Article 6W77P Records and Collections

Records and Collections

by
jonskeet
from Jon Skeet's coding blog on (#6W77P)
Story ImageRecords and Collections

This post is to some extent a grab-bag of points of friction I've encountered when using records and collections within the election site.

Records recap

This may end up being the most generally useful blog post in this series. Although records have been in C# since version 10, I haven't used them much myself. (I've been looking forward to using them for over a decade, but that's a different matter.)

Having decided to make all my data models immutable, using records (always sealed records in my case) to implement those models in C# was pretty much a no-brainer. Just specify the properties you want using the same format as primary constructors, and the compiler does a bunch of boilerplate work for you.

As a simple example, consider the following record declaration:

public sealed record Candidate(int Id, string Name, int? MySocietyId, int? ParliamentId);

That generates code roughly equivalent to this:

public sealed class Candidate : IEquatable<Candidate>{ public int Id { get; } public string Name { get; } public int? MySocietyId { get; } public int? ParliamentId { get; } public Candidate(int id, string name, int? mySocietyId, int? parliamentId) { Id = id; Name = name; MySocietyId = mySocietyId; ParliamentId = parliamentId; } public override bool Equals(object? obj) => obj is Candidate other && Equals(other); public override int GetHashCode() { // The real code also uses EqualityContract, skipped here. int idHash = EqualityComparer<int>.Default.GetHashCode(Id); int hash = idHash * -1521134295; int nameHash = EqualityComparer<string>.Default.GetHashCode(Name); hash = (hash + nameHash) * -1521134295; int mySocietyIdHash = EqualityComparer<int?>.Default.GetHashCode(MySocietyId); hash = (hash + mySocietyIdHash) * -1521134295; int parliamentIdHash = EqualityComparer<int?>.Default.GetHashCode(ParliamentId); hash = (hash + parliamentIdHash) * -1521134295; return hash; } public bool Equals(Candidate? other) { if (ReferenceEquals(this, other)) { return true; } if (other is null) { return false; } // The real code also uses EqualityContract, skipped here. return EqualityComparer<int>.Default.Equals(Id, other.Id) && EqualityComparer<string>.Default.Equals(Name, other.Name) && EqualityComparer<int?>.Default.Equals(MySocietyId, other.MySocietyId) && EqualityComparer<int?>.Default.Equals(ParliamentId, other.ParliamentId); } public static bool operator==(Candidate? left, Candidate? right) => { if (ReferenceEquals(left, right)) { return true; } if (left is null) { return false; } return left.Equals(right); } public static bool operator!=(Candidate? left, Candidate? right) => !(left == right); public override string ToString() => $"Candidate {{ Id = {Id}, Name = {Name}, MySocietyId = {MySocietyId}, ParliamentId = {ParliamentId} }}"; public void Deconstruct(out int Id, out string Name, out int? MySocietyId, out int? ParliamentId) => (Id, Name, MySocietyId, ParliamentId) = (this.Id, this.Name, this.MySocietyId, this.ParliamentId);}

(This could be written a little more compactly using primary constructors, but I've kept to old school" C# to avoid confusion.)

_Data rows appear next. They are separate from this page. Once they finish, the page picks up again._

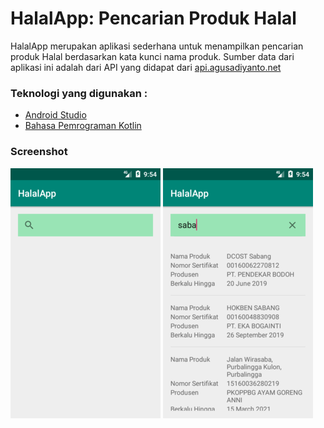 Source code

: # HalalApp: Pencarian Produk Halal
HalalApp merupakan aplikasi sederhana untuk menampilkan pencarian produk Halal berdasarkan kata kunci nama produk. Sumber data dari aplikasi ini adalah dari API yang didapat dari [api.agusadiyanto.net](http://api.agusadiyanto.net) 

### Teknologi yang digunakan :
* [Android Studio](http://developer.android.com/sdk/index.html "Download Android Studio")
* [Bahasa Pemrograman Kotlin](https://kotlinlang.org/)

### Screenshot
![Tampilan 1](https://github.com/abuazzam/HalalApp/blob/master/screenshot/01.png)
![Tampilan 2](https://github.com/abuazzam/HalalApp/blob/master/screenshot/02.png) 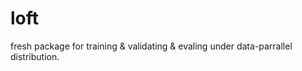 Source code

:# loft
 fresh package for training &amp; validating &amp; evaling under data-parrallel distribution.
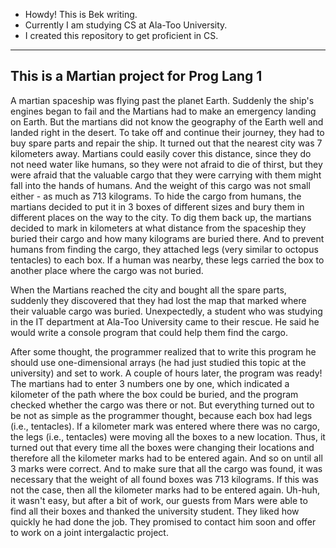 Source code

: - Howdy! This is Bek writing. 
- Currently I am studying CS at Ala-Too University.
- I created this repository to get proficient in CS.
----
This is a Martian project for Prog Lang 1
---
A martian spaceship was flying past the planet Earth. Suddenly the ship's engines began to fail and the Martians had to make an emergency landing on Earth. But the martians did not know the geography of the Earth well and landed right in the desert. To take off and continue their journey, they had to buy spare parts and repair the ship. It turned out that the nearest city was 7 kilometers away. Martians could easily cover this distance, since they do not need water like humans, so they were not afraid to die of thirst, but they were afraid that the valuable cargo that they were carrying with them might fall into the hands of humans. And the weight of this cargo was not small either - as much as 713 kilograms. To hide the cargo from humans, the martians decided to put it in 3 boxes of different sizes and bury them in different places on the way to the city. To dig them back up, the martians decided to mark in kilometers at what distance from the spaceship they buried their cargo and how many kilograms are buried there. And to prevent humans from finding the cargo, they attached legs (very similar to octopus tentacles) to each box. If a human was nearby, these legs carried the box to another place where the cargo was not buried.

When the Martians reached the city and bought all the spare parts, suddenly they discovered that they had lost the map that marked where their valuable cargo was buried. Unexpectedly, a student who was studying in the IT department at Ala-Too University came to their rescue. He said he would write a console program that could help them find the cargo.

After some thought, the programmer realized that to write this program he should use one-dimensional arrays (he had just studied this topic at the university) and set to work. A couple of hours later, the program was ready! The martians had to enter 3 numbers one by one, which indicated a kilometer of the path where the box could be buried, and the program checked whether the cargo was there or not. But everything turned out to be not as simple as the programmer thought, because each box had legs (i.e., tentacles). If a kilometer mark was entered where there was no cargo, the legs (i.e., tentacles) were moving all the boxes to a new location. Thus, it turned out that every time all the boxes were changing their locations and therefore all the kilometer marks had to be entered again. And so on until all 3 marks were correct. And to make sure that all the cargo was found, it was necessary that the weight of all found boxes was 713 kilograms. If this was not the case, then all the kilometer marks had to be entered again.
Uh-huh, it wasn't easy, but after a bit of work, our guests from Mars were able to find all their boxes and thanked the university student. They liked how quickly he had done the job. They promised to contact him soon and offer to work on a joint intergalactic project.
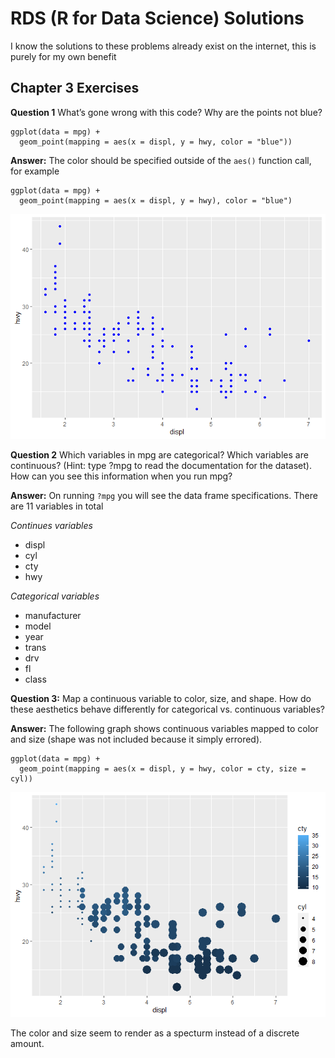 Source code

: # RDS (R for Data Science) Solutions

I know the solutions to these problems already exist on the internet,
this is purely for my own benefit

## Chapter 3 Exercises

**Question 1** What’s gone wrong with this code? Why are the points not
blue?

    ggplot(data = mpg) + 
      geom_point(mapping = aes(x = displ, y = hwy, color = "blue"))

**Answer:** The color should be specified outside of the `aes()`
function call, for example

    ggplot(data = mpg) + 
      geom_point(mapping = aes(x = displ, y = hwy), color = "blue")

![](RDS_Solutions_files/figure-markdown_strict/ch3q1-1.png)

**Question 2** Which variables in mpg are categorical? Which variables
are continuous? (Hint: type ?mpg to read the documentation for the
dataset). How can you see this information when you run mpg?

**Answer:** On running `?mpg` you will see the data frame
specifications. There are 11 variables in total

*Continues variables*

-   displ  
-   cyl  
-   cty  
-   hwy

*Categorical variables*

-   manufacturer  
-   model  
-   year  
-   trans  
-   drv  
-   fl  
-   class

**Question 3:** Map a continuous variable to color, size, and shape. How
do these aesthetics behave differently for categorical vs. continuous
variables?

**Answer:** The following graph shows continuous variables mapped to
color and size (shape was not included because it simply errored).

    ggplot(data = mpg) +
      geom_point(mapping = aes(x = displ, y = hwy, color = cty, size = cyl))

![](RDS_Solutions_files/figure-markdown_strict/ch3q3-1.png)

The color and size seem to render as a specturm instead of a discrete
amount.

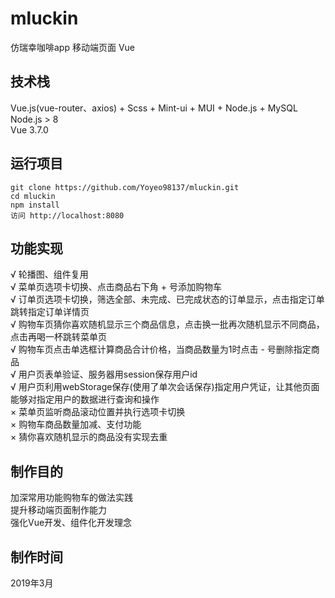 # mluckin
仿瑞幸咖啡app 移动端页面 Vue
## 技术栈
Vue.js(vue-router、axios) + Scss + Mint-ui + MUI + Node.js + MySQL<br>
Node.js > 8<br>
Vue 3.7.0
## 运行项目
    git clone https://github.com/Yoyeo98137/mluckin.git
    cd mluckin
    npm install
    访问 http://localhost:8080
## 功能实现
√ 轮播图、组件复用<br>
√ 菜单页选项卡切换、点击商品右下角 + 号添加购物车<br>
√ 订单页选项卡切换，筛选全部、未完成、已完成状态的订单显示，点击指定订单跳转指定订单详情页<br>
√ 购物车页猜你喜欢随机显示三个商品信息，点击换一批再次随机显示不同商品，点击再喝一杯跳转菜单页<br>
√ 购物车页点击单选框计算商品合计价格，当商品数量为1时点击 - 号删除指定商品<br>
√ 用户页表单验证、服务器用session保存用户id<br>
√ 用户页利用webStorage保存(使用了单次会话保存)指定用户凭证，让其他页面能够对指定用户的数据进行查询和操作<br>
× 菜单页监听商品滚动位置并执行选项卡切换<br>
× 购物车商品数量加减、支付功能<br>
× 猜你喜欢随机显示的商品没有实现去重
## 制作目的
加深常用功能购物车的做法实践<br>
提升移动端页面制作能力<br>
强化Vue开发、组件化开发理念
## 制作时间
2019年3月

Additionally, the compiler allows the with operator to be used with records, to create a new instance based on an existing instance and some updated properties. For example:

var original = new Candidate(10, "Jon", 20, 30);var updated = original with { Id = 40, Name = "Jonathan" };

That's all great! Except when it's not quite...

Record equality

As shown above, the default implementation of equality for records uses EqualityComparer.Default for each of the properties. That's fine when the default equality comparer for the property type is what you want - but that's not always the case. In our election data model case, most of the types are fine - but ImmutableList is not, and we use that quite a lot.

ImmutableList doesn't override Equals and GetHashCode itself - so it has reference equality semantics. What I really want is to use an equality comparer for the element type, and say that two immutable lists are equal if they have the same count, and the elements are equal when considered pairwise. That's easy enough to implement - along with a suitable GetHashCode method. It could easily be wrapped in a type that implements IEqualityComparer&lt;ImmutableList&gt;, although it so happens I haven't done that yet.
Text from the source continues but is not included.